Wow, do those CEOs make big bucks! The median pay package is about $8.4 million a year. That's a lot of money, but the companies that hire them believe it's worth it because these leaders know their stuff. They can make the right calls.
Well, maybe not so much.
A new book, The Drunkard's Walk, takes a look at the randomness of life. Among the things author Leonard Mlodinow studies is business leaders. Looking at Fortune 500 firms, Mlodinow suggests that over time, they are subject to the same random events that affect us all. So, if they are right 60 percent of the time, over five years, 333 of them will "exhibit performance that did not reflect their true ability." What's more, he says the chances are 1 in 10 that any one of the CEOs will have a winning or losing streak that runs five consecutive years.
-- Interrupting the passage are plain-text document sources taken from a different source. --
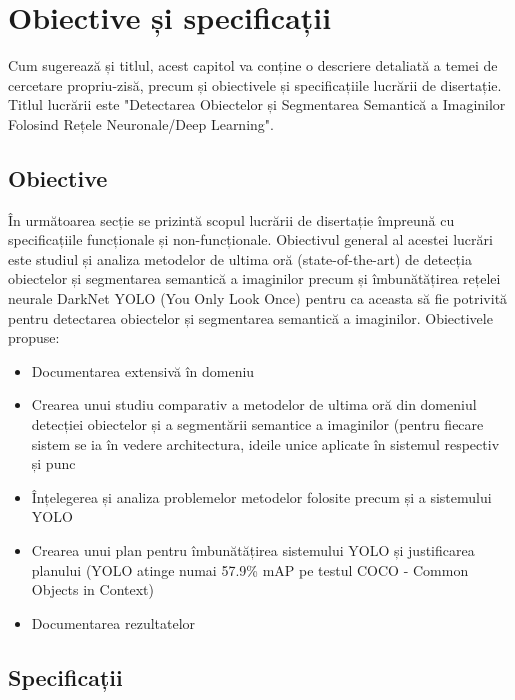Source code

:\chapter{Obiective și specificații}
\label{cap:obiective-specificatii}
Cum sugerează și titlul, acest capitol va conține o descriere detaliată a temei de cercetare propriu-zisă, precum și obiectivele și specificațiile lucrării de disertație. Titlul lucrării este "Detectarea Obiectelor și Segmentarea Semantică a Imaginilor Folosind Rețele Neuronale/Deep Learning".\newline

\section{Obiective}
În următoarea secție se prizintă scopul lucrării de disertație împreună cu specificațiile funcționale și non-funcționale.\newline
Obiectivul general al acestei lucrări este studiul și analiza metodelor de ultima oră (state-of-the-art) de detecția obiectelor și segmentarea semantică a imaginilor precum și îmbunătățirea rețelei neurale DarkNet YOLO  \cite{DBLP:journals/corr/abs-1804-02767} (You Only Look Once)  pentru ca aceasta să fie potrivită pentru detectarea obiectelor și segmentarea semantică a imaginilor. Obiectivele propuse:
\begin{itemize}
	\item Documentarea extensivă în domeniu
	\item Crearea unui studiu comparativ a metodelor de ultima oră din domeniul detecției obiectelor și a segmentării semantice a imaginilor (pentru fiecare sistem se ia în vedere architectura, ideile unice aplicate în sistemul respectiv și punc
	\item Înțelegerea și analiza problemelor metodelor folosite precum și a sistemului YOLO
	\item Crearea unui plan pentru îmbunătățirea sistemului YOLO și justificarea planului (YOLO atinge numai 57.9\% mAP pe testul COCO - Common Objects in Context)
	\item Documentarea rezultatelor
\end{itemize}

\section{Specificații}
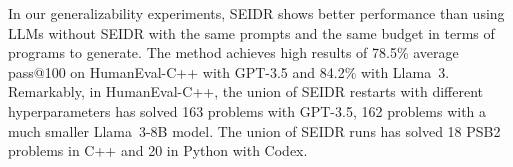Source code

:In our generalizability experiments, SEIDR shows better performance than using LLMs without SEIDR with the same prompts and the same budget in terms of programs to generate.
The method achieves high results of 78.5\% average pass@100 on HumanEval-C++ with GPT-3.5 and 84.2\% with Llama~3.
Remarkably, in HumanEval-C++, the union of SEIDR restarts with different hyperparameters has solved 163 problems with GPT-3.5, 162 problems with a much smaller Llama~3-8B model.
The union of SEIDR runs has solved 18 PSB2 problems in C++ and 20 in Python with Codex. 
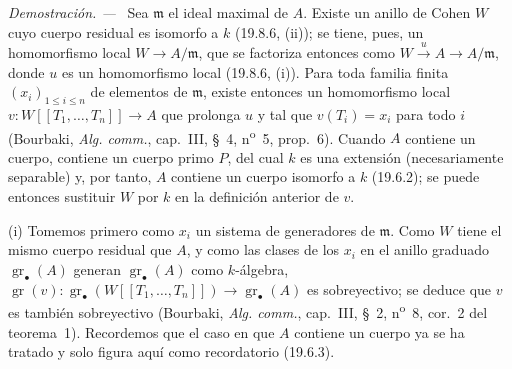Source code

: \documentclass[10pt,oneside]{book}
\newcommand{\gr}{\operatorname{gr}}
\newenvironment{proof}{%
  \par\medskip\noindent\textit{Demostración. ---\ }}{\par}
\begin{document}
\begin{proof}
Sea $\mathfrak m$ el ideal maximal de $A$. Existe un anillo de Cohen $W$ cuyo
cuerpo residual es isomorfo a $k$ (19.8.6, (ii)); se tiene, pues, un
homomorfismo local $W\to A/\mathfrak m$, que se factoriza entonces como
$W\xrightarrow{u}A\to A/\mathfrak m$, donde $u$ es un homomorfismo local
(19.8.6, (i)). Para toda familia finita $(x_i)_{1\leq i\leq n}$ de elementos
de $\mathfrak m$, existe entonces un homomorfismo local
$v:W[[T_1,\ldots,T_n]]\to A$ que prolonga $u$ y tal que $v(T_i)=x_i$ para todo
$i$ (Bourbaki, \emph{Alg. comm.}, cap.~III, §~4, n\textsuperscript{o}~5,
prop.~6). Cuando $A$ contiene un cuerpo, contiene un cuerpo primo $P$, del cual
$k$ es una extensión (necesariamente separable) y, por tanto, $A$ contiene un
cuerpo isomorfo a $k$ (19.6.2); se puede entonces sustituir $W$ por $k$ en la
definición anterior de $v$.

\medskip
\noindent(i)\enspace
Tomemos primero como $x_i$ un sistema de generadores de $\mathfrak m$. Como
$W$ tiene el mismo cuerpo residual que $A$, y como las clases de los $x_i$ en
el anillo graduado $\gr_\bullet(A)$ generan $\gr_\bullet(A)$ como $k$-álgebra,
$\gr(v):\gr_\bullet(W[[T_1,\ldots,T_n]])\to\gr_\bullet(A)$ es sobreyectivo;
se deduce que $v$ es también sobreyectivo (Bourbaki, \emph{Alg. comm.},
cap.~III, §~2, n\textsuperscript{o}~8, cor.~2 del teorema~1). Recordemos que el
caso en que $A$ contiene un cuerpo ya se ha tratado y solo figura aquí como
recordatorio (19.6.3).


\end{proof}
\end{document}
So much for earning that big salary, eh?
Mlodinow suggests instead of hiring leaders based on their supposed insight into the marketplace, boards of directors should judge the person's basic management skills. If the person is a good manager, they'll have winning years and losing years, but the average should be good.
That is unless the CEOs believe their own press. Like those folks who ran the financial services firms and decided to forget about the basics of whether people could repay the loans being made and "went with their gut."
The Arizona Republic notes:
Twenty big financial firms that got caught on the wrong side of the credit crunch suffered nearly $500 billion in cumulative stock-market losses last year and have brought the economy to the brink of recession.
Yet these firms still managed to shell out about $215 million collectively in compensation to their chief executive officers last year.
There's nothing wrong with paying company leadership big money -- note that I said big money, not the obscene money they're getting now. CEOs and other top officials carry a lot of responsibility and the jobs take their tolls.
But instead of paying them for what we want them to be -- mystical managers who have special insight that the rest of us lack -- let's pay them for what they actually can do for us: provide good solid management.
That's where the value is. That's what people can reliably produce and that's what serves investors best in the long run.